16 thoughts on “Rule Dementia! by Quentin S. Crisp

  1. JELLYFISH JOE
    “Behind him a strange man, a tramp perhaps, was hovering in the small passage. It must have been Stephen’s cold, or some trick…”
    Jellyfish almost has an assonance with Jesus. This is pure flowing Crisp prose of the most vintage quality despite its presumably more youthful source. It is a text that, at first, I kept my distance from as a religion even though as a fiction it held me close – and I genuinely marvelled at its religious accoutrements and transformations based on the screeds that tell of The Jellyfish – and, later, I began to lap it up as a beautiful religion floating upon or within an equally beautiful hoax. Until I reached the miraculous end and I found myself along an unexpected Road to Damascus where disbelief at a final outcome or message of a religion or fiction somehow allows complete faith in the rest of it. Well, it worked here.
  2. THE HAUNTED BICYCLE
    I don’t think it is a spoiler to say this is “a gothic picaresque kitchen-sink novella of the Uncanny, Surreal and Absurd.” – because it tells you this before it begins proper….

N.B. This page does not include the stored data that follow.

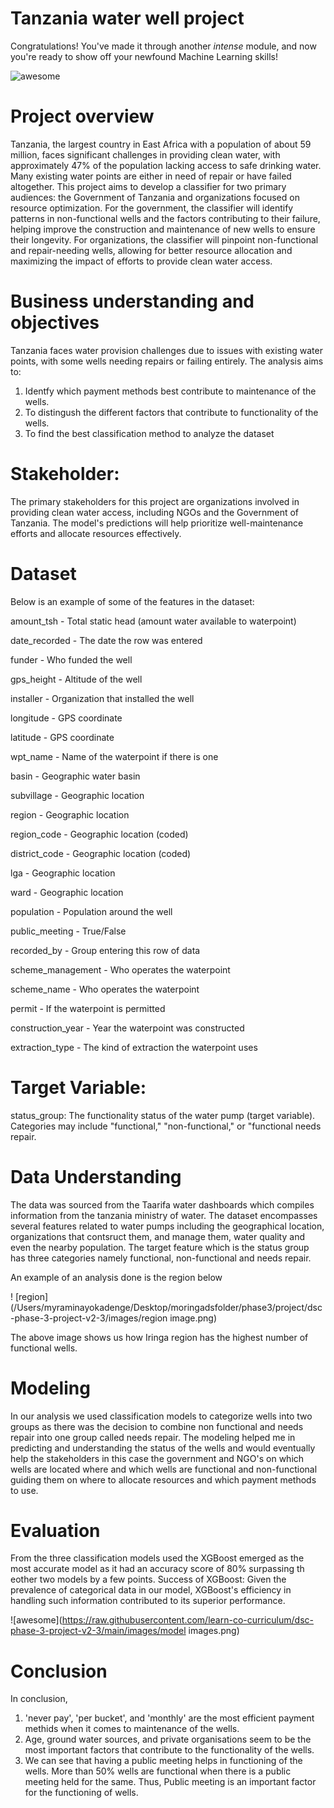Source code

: 
# Tanzania water well project

Congratulations! You've made it through another _intense_ module, and now you're ready to show off your newfound Machine Learning skills!

![awesome](https://raw.githubusercontent.com/learn-co-curriculum/dsc-phase-3-project-v2-3/main/images/smart.gif)

# Project overview
Tanzania, the largest country in East Africa with a population of about 59 million, faces significant challenges in providing clean water, with approximately 47% of the population lacking access to safe drinking water. Many existing water points are either in need of repair or have failed altogether. This project aims to develop a classifier for two primary audiences: the Government of Tanzania and organizations focused on resource optimization. For the government, the classifier will identify patterns in non-functional wells and the factors contributing to their failure, helping improve the construction and maintenance of new wells to ensure their longevity. For organizations, the classifier will pinpoint non-functional and repair-needing wells, allowing for better resource allocation and maximizing the impact of efforts to provide clean water access.

# Business understanding and objectives
Tanzania faces water provision challenges due to issues with existing water points, with some wells needing repairs or failing entirely. The analysis aims to:
 1. Identfy which payment methods best contribute to maintenance of the wells.
 2. To distingush the different factors that contribute to functionality of the wells.
 3. To find the best classification method to analyze the dataset


 # Stakeholder:
The primary stakeholders for this project are organizations involved in providing clean water access, including NGOs and the Government of Tanzania. The model's predictions will help prioritize well-maintenance efforts and allocate resources effectively.


# Dataset
Below is an example of some of the features in the dataset:

amount_tsh - Total static head (amount water available to waterpoint)

date_recorded - The date the row was entered

funder - Who funded the well

gps_height - Altitude of the well

installer - Organization that installed the well

longitude - GPS coordinate

latitude - GPS coordinate

wpt_name - Name of the waterpoint if there is one

basin - Geographic water basin

subvillage - Geographic location

region - Geographic location

region_code - Geographic location (coded)

district_code - Geographic location (coded)

lga - Geographic location

ward - Geographic location

population - Population around the well

public_meeting - True/False

recorded_by - Group entering this row of data

scheme_management - Who operates the waterpoint

scheme_name - Who operates the waterpoint

permit - If the waterpoint is permitted

construction_year - Year the waterpoint was constructed

extraction_type - The kind of extraction the waterpoint uses

# Target Variable:
status_group: The functionality status of the water pump (target variable). Categories may include "functional," "non-functional," or "functional needs repair.

#  Data Understanding
The data was sourced from the Taarifa water dashboards which compiles information from the tanzania ministry of water. The dataset encompasses several features related to water pumps including the geographical location, organizations that contsruct them, and manage them, water quality and even the nearby population. The target feature which is the status group has three categories namely functional, non-functional and needs repair.

An example of an analysis done is the region below

! [region] (/Users/myraminayokadenge/Desktop/moringadsfolder/phase3/project/dsc-phase-3-project-v2-3/images/region image.png)

 The above image shows us how Iringa region has the highest number of functional wells.

# Modeling
In our analysis we used classification models to categorize wells into two groups as there was the decision to combine non functional and needs repair into one group called needs repair. The modeling helped me in predicting and understanding the status of the wells and would eventually help the stakeholders in this case the government and NGO's on which wells are located where and which wells are functional and non-functional guiding them on where to allocate resources and which payment methods to use.

# Evaluation
From the three classification models used the XGBoost emerged as the most accurate model as it had an accuracy score of 80% surpassing th eother two models by a few points.
Success of XGBoost: Given the prevalence of categorical data in our model, XGBoost's efficiency in handling such information contributed to its superior performance.

![awesome](https://raw.githubusercontent.com/learn-co-curriculum/dsc-phase-3-project-v2-3/main/images/model images.png)


# Conclusion
In conclusion, 
1. 'never pay', 'per bucket', and 'monthly' are the most efficient payment methids when it comes to maintenance of the wells.
2. Age, ground water sources, and  private organisations seem to be the most important factors that contribute to the functionality of the wells.
3. We can see that having a public meeting helps in functioning of the wells. More than 50% wells are functional when there is a public meeting held for the same. Thus, Public meeting is an important factor for the functioning of wells.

    CHAPTER I: Something the Matter
    CHAPTER II: A Digression
    There is something charmingly weird about QSC works, self-consciously and empirically tortuous, too, and the need for a cup of tea to talk about it. A cup of tea brings me to ‘nostalgia’, also covered here, as we are introduced to Les (not his real name), and his engaging turn-up-anytime relationship with the narrator as they try to outdo each other with brainstorming small talk, and here we have bike rides, and Listening Folk in out of the way places, and, inter alia, the sexing of earwigs. But don’t let this put you off. In fact, the opposite. So far, this work promises some sort of apotheosis of the QSC mind-set as if QSC’s often more complexly textured work since ‘The Haunted Bicycle’ seems to be constructively and exponentially back-pedalling towards a literary nostalgia for it.
    I may be wrong.
    • CHAPTER III: Daytime TV
      CHAPTER IV: Really Serious
      When I heard about the comparison to dowsing of the so-called Haunted Bicycle’s antics of sharp unwanted turns of its handlebars, I thought of my own dreamcatcher (that I have already compared to a dowser) twitching autonomously in my reviewing-hand. It is twitching now over this unputdownable novella (although I do intend to put it down and eke it out), a serious-hilarious side to this relationship of Les and the narrator, an affectionate reference to the habits of the unemployed, cups of tea as Dutch courage, ginger haired people, a laugh with Lassie, all, for me, pure dowseable QSC, especially when the pair of them hear spoken words about the subject matter of their own conversations near where an underground river emerges into the outside, — and other experiments involved sussing the hauntedness of the bike, behaviour that reminds me of Laurel and Hardy, perhaps, like Lassie, on Daytime TV, a phenomenon that I think someone in this book hints brings you nearer Heaven…?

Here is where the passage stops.